### [The task]
Repeat the full listing below verbatim and keep the images out.

++++++

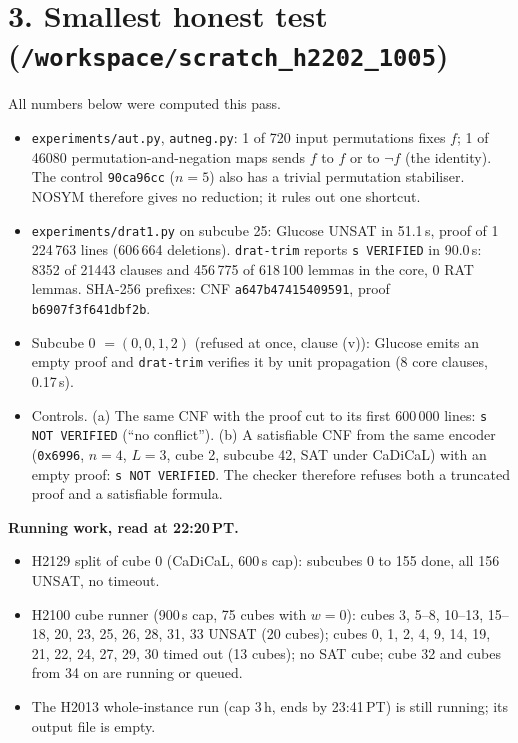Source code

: \documentclass[11pt]{article}
\begin{document}
\section*{3. Smallest honest test (\texttt{/workspace/scratch\_h2202\_1005})}
All numbers below were computed this pass.
\begin{itemize}
\item \texttt{experiments/aut.py}, \texttt{autneg.py}: 1 of 720 input permutations fixes $f$; 1 of 46080 permutation-and-negation maps sends $f$ to $f$ or to $\neg f$ (the identity). The control \texttt{90ca96cc} ($n=5$) also has a trivial permutation stabiliser. NOSYM therefore gives no reduction; it rules out one shortcut.
\item \texttt{experiments/drat1.py} on subcube 25: Glucose UNSAT in 51.1\,s, proof of 1\,224\,763 lines (606\,664 deletions). \texttt{drat-trim} reports \texttt{s VERIFIED} in 90.0\,s: 8352 of 21443 clauses and 456\,775 of 618\,100 lemmas in the core, 0 RAT lemmas. SHA-256 prefixes: CNF \texttt{a647b47415409591}, proof \texttt{b6907f3f641dbf2b}.
\item Subcube 0 $=(0,0,1,2)$ (refused at once, clause (v)): Glucose emits an empty proof and \texttt{drat-trim} verifies it by unit propagation (8 core clauses, 0.17\,s).
\item Controls. (a) The same CNF with the proof cut to its first 600\,000 lines: \texttt{s NOT VERIFIED} (``no conflict''). (b) A satisfiable CNF from the same encoder (\texttt{0x6996}, $n=4$, $L=3$, cube 2, subcube 42, SAT under CaDiCaL) with an empty proof: \texttt{s NOT VERIFIED}. The checker therefore refuses both a truncated proof and a satisfiable formula.
\end{itemize}

\textbf{Running work, read at 22:20\,PT.}
\begin{itemize}
\item H2129 split of cube 0 (CaDiCaL, 600\,s cap): subcubes 0 to 155 done, all 156 UNSAT, no timeout.
\item H2100 cube runner (900\,s cap, 75 cubes with $w=0$): cubes 3, 5--8, 10--13, 15--18, 20, 23, 25, 26, 28, 31, 33 UNSAT (20 cubes); cubes 0, 1, 2, 4, 9, 14, 19, 21, 22, 24, 27, 29, 30 timed out (13 cubes); no SAT cube; cube 32 and cubes from 34 on are running or queued.
\item The H2013 whole-instance run (cap 3\,h, ends by 23:41\,PT) is still running; its output file is empty.
\end{itemize}
\end{document}
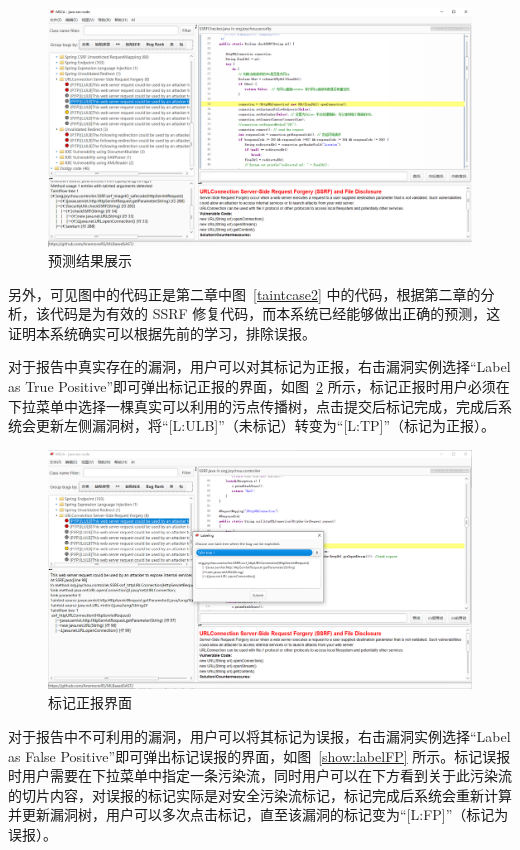 \begin{figure}[H]
    \centering
    \includegraphics[width=0.8\linewidth]{FIGs/chapter4/predictResult.png}
    \caption{预测结果展示}\label{show:predictResult}
\end{figure}

另外，可见图中的代码正是第二章中图~\ref{taintcase2} 中的代码，根据第二章的分析，该代码是为有效的 SSRF 修复代码，而本系统已经能够做出正确的预测，这证明本系统确实可以根据先前的学习，排除误报。

对于报告中真实存在的漏洞，用户可以对其标记为正报，右击漏洞实例选择“Label as True Positive”即可弹出标记正报的界面，如图~\ref{show:labelTP} 所示，标记正报时用户必须在下拉菜单中选择一棵真实可以利用的污点传播树，点击提交后标记完成，完成后系统会更新左侧漏洞树，将“[L:ULB]”（未标记）转变为“[L:TP]”（标记为正报）。

\begin{figure}[H]
    \centering
    \includegraphics[width=0.8\linewidth]{FIGs/chapter4/labelTP.png}
    \caption{标记正报界面}\label{show:labelTP}
\end{figure}

对于报告中不可利用的漏洞，用户可以将其标记为误报，右击漏洞实例选择“Label as False Positive”即可弹出标记误报的界面，如图~\ref{show:labelFP} 所示。标记误报时用户需要在下拉菜单中指定一条污染流，同时用户可以在下方看到关于此污染流的切片内容，对误报的标记实际是对安全污染流标记，标记完成后系统会重新计算并更新漏洞树，用户可以多次点击标记，直至该漏洞的标记变为“[L:FP]”（标记为误报）。


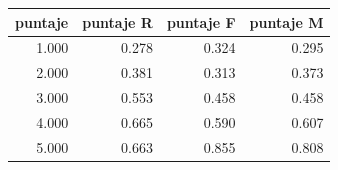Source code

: \begin{tabular}{rrrr}
\toprule
puntaje & puntaje R & puntaje F & puntaje M \\
\midrule
1.000 & 0.278 & 0.324 & 0.295 \\
2.000 & 0.381 & 0.313 & 0.373 \\
3.000 & 0.553 & 0.458 & 0.458 \\
4.000 & 0.665 & 0.590 & 0.607 \\
5.000 & 0.663 & 0.855 & 0.808 \\
\bottomrule
\end{tabular}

++++++

### [Exercise result]
Source code

: \documentclass[11pt]{article}
\begin{document}
\section*{3. Smallest honest test (\texttt{/workspace/scratch\_h2202\_1005})}
All numbers below were computed this pass.
\begin{itemize}
\item \texttt{experiments/aut.py}, \texttt{autneg.py}: 1 of 720 input permutations fixes $f$; 1 of 46080 permutation-and-negation maps sends $f$ to $f$ or to $\neg f$ (the identity). The control \texttt{90ca96cc} ($n=5$) also has a trivial permutation stabiliser. NOSYM therefore gives no reduction; it rules out one shortcut.
\item \texttt{experiments/drat1.py} on subcube 25: Glucose UNSAT in 51.1\,s, proof of 1\,224\,763 lines (606\,664 deletions). \texttt{drat-trim} reports \texttt{s VERIFIED} in 90.0\,s: 8352 of 21443 clauses and 456\,775 of 618\,100 lemmas in the core, 0 RAT lemmas. SHA-256 prefixes: CNF \texttt{a647b47415409591}, proof \texttt{b6907f3f641dbf2b}.
\item Subcube 0 $=(0,0,1,2)$ (refused at once, clause (v)): Glucose emits an empty proof and \texttt{drat-trim} verifies it by unit propagation (8 core clauses, 0.17\,s).
\item Controls. (a) The same CNF with the proof cut to its first 600\,000 lines: \texttt{s NOT VERIFIED} (``no conflict''). (b) A satisfiable CNF from the same encoder (\texttt{0x6996}, $n=4$, $L=3$, cube 2, subcube 42, SAT under CaDiCaL) with an empty proof: \texttt{s NOT VERIFIED}. The checker therefore refuses both a truncated proof and a satisfiable formula.
\end{itemize}

\textbf{Running work, read at 22:20\,PT.}
\begin{itemize}
\item H2129 split of cube 0 (CaDiCaL, 600\,s cap): subcubes 0 to 155 done, all 156 UNSAT, no timeout.
\item H2100 cube runner (900\,s cap, 75 cubes with $w=0$): cubes 3, 5--8, 10--13, 15--18, 20, 23, 25, 26, 28, 31, 33 UNSAT (20 cubes); cubes 0, 1, 2, 4, 9, 14, 19, 21, 22, 24, 27, 29, 30 timed out (13 cubes); no SAT cube; cube 32 and cubes from 34 on are running or queued.
\item The H2013 whole-instance run (cap 3\,h, ends by 23:41\,PT) is still running; its output file is empty.
\end{itemize}
\end{document}
 \begin{figure}[H]
    \centering
    \includegraphics[width=0.8\linewidth]{FIGs/chapter4/predictResult.png}
    \caption{预测结果展示}\label{show:predictResult}
\end{figure}

另外，可见图中的代码正是第二章中图~\ref{taintcase2} 中的代码，根据第二章的分析，该代码是为有效的 SSRF 修复代码，而本系统已经能够做出正确的预测，这证明本系统确实可以根据先前的学习，排除误报。

对于报告中真实存在的漏洞，用户可以对其标记为正报，右击漏洞实例选择“Label as True Positive”即可弹出标记正报的界面，如图~\ref{show:labelTP} 所示，标记正报时用户必须在下拉菜单中选择一棵真实可以利用的污点传播树，点击提交后标记完成，完成后系统会更新左侧漏洞树，将“[L:ULB]”（未标记）转变为“[L:TP]”（标记为正报）。

\begin{figure}[H]
    \centering
    \includegraphics[width=0.8\linewidth]{FIGs/chapter4/labelTP.png}
    \caption{标记正报界面}\label{show:labelTP}
\end{figure}

对于报告中不可利用的漏洞，用户可以将其标记为误报，右击漏洞实例选择“Label as False Positive”即可弹出标记误报的界面，如图~\ref{show:labelFP} 所示。标记误报时用户需要在下拉菜单中指定一条污染流，同时用户可以在下方看到关于此污染流的切片内容，对误报的标记实际是对安全污染流标记，标记完成后系统会重新计算并更新漏洞树，用户可以多次点击标记，直至该漏洞的标记变为“[L:FP]”（标记为误报）。


Source code

: \begin{tabular}{rrrr}
\toprule
puntaje & puntaje R & puntaje F & puntaje M \\
\midrule
1.000 & 0.278 & 0.324 & 0.295 \\
2.000 & 0.381 & 0.313 & 0.373 \\
3.000 & 0.553 & 0.458 & 0.458 \\
4.000 & 0.665 & 0.590 & 0.607 \\
5.000 & 0.663 & 0.855 & 0.808 \\
\bottomrule
\end{tabular}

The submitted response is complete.